Well, today's topic on the Starts with a Bang blog is "How Hydrogen Teaches Us the Temperature of Dark Matter!"  I found this one a real struggle to understand but I'm very glad I took the time, with a couple of friends, to fight my way through it.  There are a few points I'm not really clear of yet, but I'm getting there.

When hydrogen's electron jumps from a high energy state to a low energy state, it emits that energy, and when they do that, they emit radiation.

• If the electron jump down to the first energy level, it emits ultraviolet light and belongs to the Lyman series.
• If it jumps down to the second energy level, it emits (mostly) visible light and belong to the Balmer series.
•  If it jumps down to the third, it gives off infrared light and belong to the Paschen series.

The jumping down to the lowest level explains the red light in pictures of forming galaxies which is the forming of new stars.

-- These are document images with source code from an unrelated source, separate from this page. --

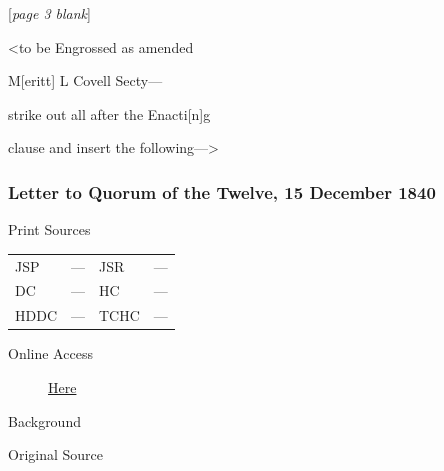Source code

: 				[\textit{page 3 blank}]

				\begin{tightcenter}
					<to be Engrossed as amended

					M[eritt] L Covell Secty---

					strike out all after the Enacti[n]g

					clause and insert the following--->
				\end{tightcenter}
				
		\subsubsection{Letter to Quorum of the Twelve, 15 December 1840}
			\label{EMS-1840-JS-15-DEC-1840}
			
			\begin{description}
				\item[Print Sources]
			\end{description}

			\begin{tabular}{p{0.5in}p{1in}p{0.5in}p{1in}}
				JSP	 	& ---		& JSR 		& --- \\
				DC	 	& ---		& HC 		& --- \\
				HDDC 	& ---		& TCHC 		& --- \\
			\end{tabular}
			
			\begin{description}
				\item[Online Access] \href{https://www.josephsmithpapers.org/paper-summary/letter-to-quorum-of-the-twelve-15-december-1840/1}{Here}
			\end{description}
			
			\begin{description}
				\item[Background]
			\end{description}
			
			
			\begin{description}
				\item[Original Source]
			\end{description}
			
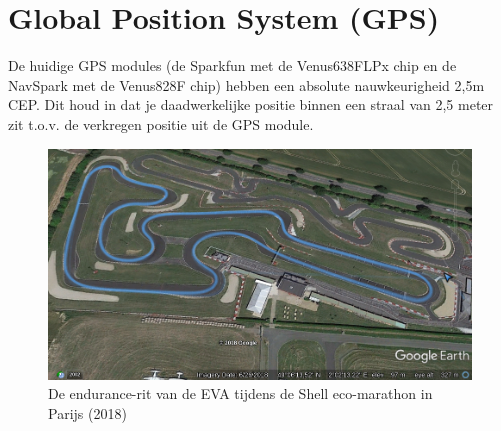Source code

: \documentclass[a4paper, 11pt]{article} %
\begin{document}
\section{Global Position System (GPS)}
De huidige GPS modules (de Sparkfun met de Venus638FLPx chip en de NavSpark met de Venus828F chip) hebben een absolute nauwkeurigheid 2,5m CEP. Dit houd in dat je daadwerkelijke positie binnen een straal van 2,5 meter zit t.o.v. de verkregen positie uit de GPS module.

\begin{figure}[h!]
	\centering
	\includegraphics[width=15cm]{afbeeldingen/Parijstest.png}
	\caption{De endurance-rit van de EVA tijdens de Shell eco-marathon in Parijs (2018)}
\end{figure}
\end{document}

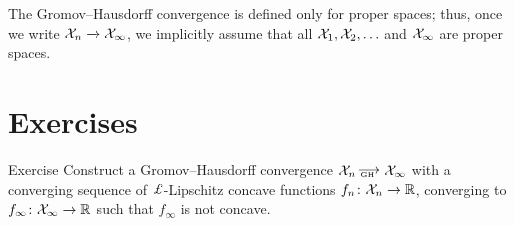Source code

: The Gromov--Hausdorff convergence is defined only for proper spaces;
thus, once we write $\mathcal{X}_n\xrightarrow{}\mathcal{X}_\infty$, 
we implicitly assume that all $\spc{X}_1,\spc{X}_2,\dots$ and $\mathcal{X}_\infty$ are proper spaces.

\section{Exercises}

\begin{thm}{Exercise} Construct a Gromov--Hausdorff convergence 
$\spc{X}_n\GHto \spc{X}_\infty$ 
with a converging sequence of $\Lip$-Lipschitz concave functions $f_n\:\spc{X}_n\to\RR$, 
converging to $f_\infty\:\spc{X}_\infty\to \RR$ 
such that $f_\infty$ is not concave.
\end{thm}
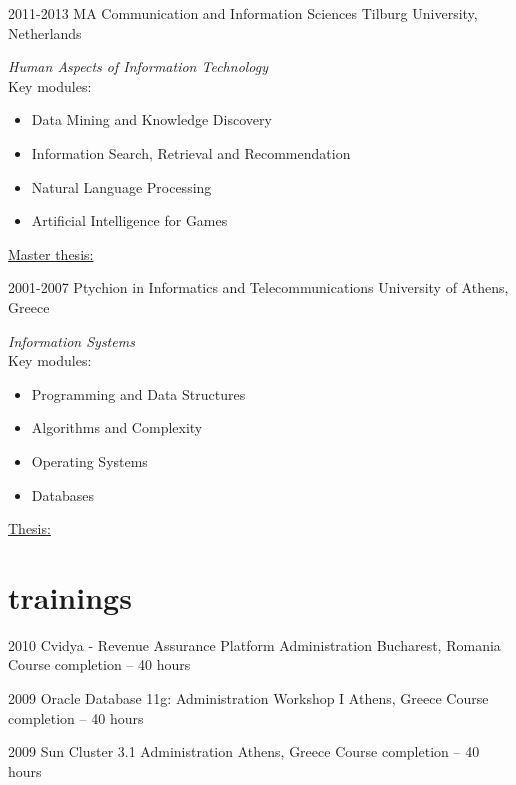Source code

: \documentclass[]{friggeri-cv} %
\begin{document}
\begin{entrylist}


\entry
{2011-2013}
{MA Communication and Information Sciences}
{Tilburg University, Netherlands}
{\emph{Human Aspects of Information Technology} \\ 
Key modules:
\begin{itemize}
\item Data Mining and Knowledge Discovery
\item Information Search, Retrieval and Recommendation
\item Natural Language Processing
\item Artificial Intelligence for Games
\end{itemize}
\underline{Master thesis:}
}


\entry
{2001-2007}
{Ptychion in Informatics and Telecommunications}
{University of Athens, Greece}
{\emph{Information Systems} \\
Key modules:
\begin{itemize}
\item Programming and Data Structures
\item Algorithms and Complexity
\item Operating Systems
\item Databases
\end{itemize}
\underline{Thesis:}
}


\end{entrylist}

\pagebreak
\section{trainings}

\begin{entrylist}


\entry
{2010}
{Cvidya - Revenue Assurance Platform Administration}
{Bucharest, Romania}
{Course completion -- 40 hours}

\entry
{2009}
{Oracle Database 11g: Administration Workshop I}
{Athens, Greece}
{Course completion -- 40 hours}

\entry
{2009}
{Sun Cluster 3.1 Administration}
{Athens, Greece}
{Course completion -- 40 hours}

\end{entrylist}
\end{document}
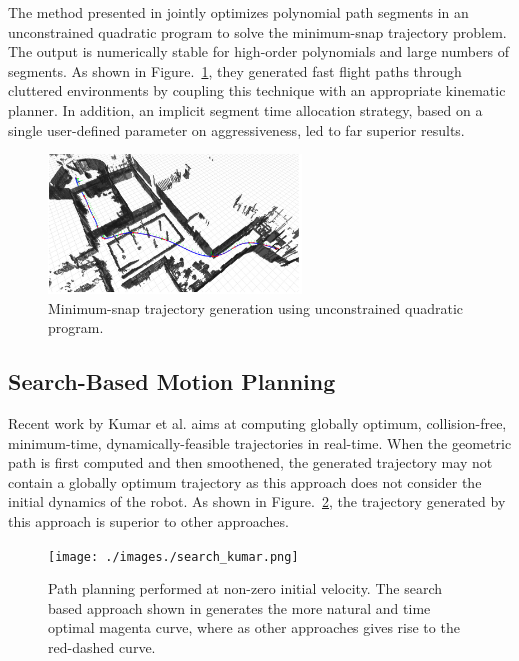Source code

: The method presented in  \cite{richter2016polynomial} jointly optimizes polynomial path segments in an unconstrained quadratic program to solve the minimum-snap trajectory problem. The output is numerically stable for high-order polynomials and large numbers of segments. As shown in Figure.~\ref{fig:bry_poly}, they generated fast flight paths through cluttered environments by coupling this technique with an appropriate kinematic planner. In addition, an implicit segment time allocation strategy, based on a single user-defined parameter on aggressiveness, led to far superior results.

\begin{figure}
\centering
\includegraphics[width=0.6\textwidth]{./images/bry_poly.png}
\caption[Minimum-snap trajectory generation using unconstrained quadratic program]{Minimum-snap trajectory generation using unconstrained quadratic program. \cite{richter2016polynomial}}
\label{fig:bry_poly}
\end{figure}


\subsection{Search-Based Motion Planning}
\label{sec:search_based_planning}
Recent work by Kumar et al. \cite{kumar2017search} aims at computing globally optimum, collision-free, minimum-time, dynamically-feasible trajectories in real-time. When the geometric path is first computed and then smoothened, the generated trajectory may not contain a globally optimum trajectory as this approach does not consider the initial dynamics of the robot. As shown in Figure.~\ref{fig:search_kumar}, the trajectory generated by this approach is superior to other approaches. 

\begin{figure}[h!]
\centering
\texttt{[image: ./images./search\_kumar.png]}
\caption[Path planning performed at non-zero inital velocity.]{Path planning performed at non-zero initial velocity. The search based approach shown in \cite{kumar2017search} generates the more natural and time optimal magenta curve, where as other approaches gives rise to the red-dashed curve.}
\label{fig:search_kumar}
\end{figure}

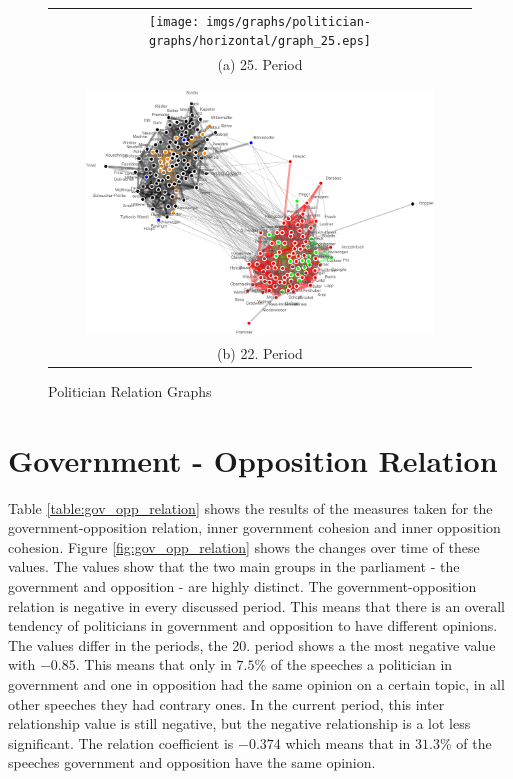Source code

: \begin{figure}
\center
\begin{tabular}{ c }
	\texttt{[image: imgs/graphs/politician-graphs/horizontal/graph\_25.eps]}
	\\
	(a) 25. Period
	\\
	\\
	\hline
	\\
	
	\includegraphics[width=0.85\textwidth]{imgs/graphs/politician-graphs/horizontal/graph_22.eps}
	\\
	(b) 22. Period
\end{tabular}
	
	
	\caption{Politician Relation Graphs}
	\label{fig:pol_graphs1}
\end{figure}

\section{Government - Opposition Relation}
\label{sec:gov_opp_relation}
Table \ref{table:gov_opp_relation} shows the results of the measures taken for the government-opposition relation, inner government cohesion and inner opposition cohesion. Figure \ref{fig:gov_opp_relation} shows the changes over time of these values. The values show that the two main groups in the parliament - the government and opposition - are highly distinct. The government-opposition relation is negative in every discussed period. This means that there is an overall tendency of politicians in government and opposition to have different opinions. The values differ in the periods, the 20. period shows a the most negative value with $-0.85$. This means that only in $7.5$\% of the speeches a politician in government and one in opposition had the same opinion on a certain topic, in all other speeches they had contrary ones. In the current period, this inter relationship value is still negative, but the negative relationship is a lot less significant. The relation coefficient is $-0.374$ which means that in $31.3$\% of the speeches government and opposition have the same opinion.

The light from distant galaxies is absorbed by hydrogen clouds it passes through, and because of red shift these absorptions are detected as different wavelengths. Light from distant sources shows many more absorption lines as it passes through more clouds. [Starts with a Bang Blog]

Hydrogen tells us dark matter is cold because if it were hot, it would be moving too quickly to 'stick together'.

"It tells us that dark matter can be WIMPs  (like from supersymmetry), because they're too massive to move quickly, or they can be particles that are born cold, like axions or (some) sterile neutrinos, because they started off moving slowly. But they can't be regular neutrinos or hot sterile neutrinos, among others, because this small-scale structure -- and hence the hydrogen lines that we see -- would get washed out at early times!"

I also watched a talk by Lawrence Krauss, which helped me to understand the above blog, as well as introducing the following ideas.

The curvature of space is measured using a very large triangle and calculating the sum of its angles.

1% of the interference on the TV after transmission ended was due to cosmic radiation.

The universe is flat, since the lumps given by cosmic radiation are 'just the right size'. This means that 70% of the energy of the universe resides in empty space and noone knows why.  This amount is consistent with the universe speeding up and it's consistent with the amount 'missing' when we 'weigh' the universe to make it flat.

In 100 billion years, there will be nothing left to look at in the universe because it will be moving away faster than the speed of light, so scientists would come to very different conclusions. What conclusions would we have come to if we'd been around a few billion years earlier?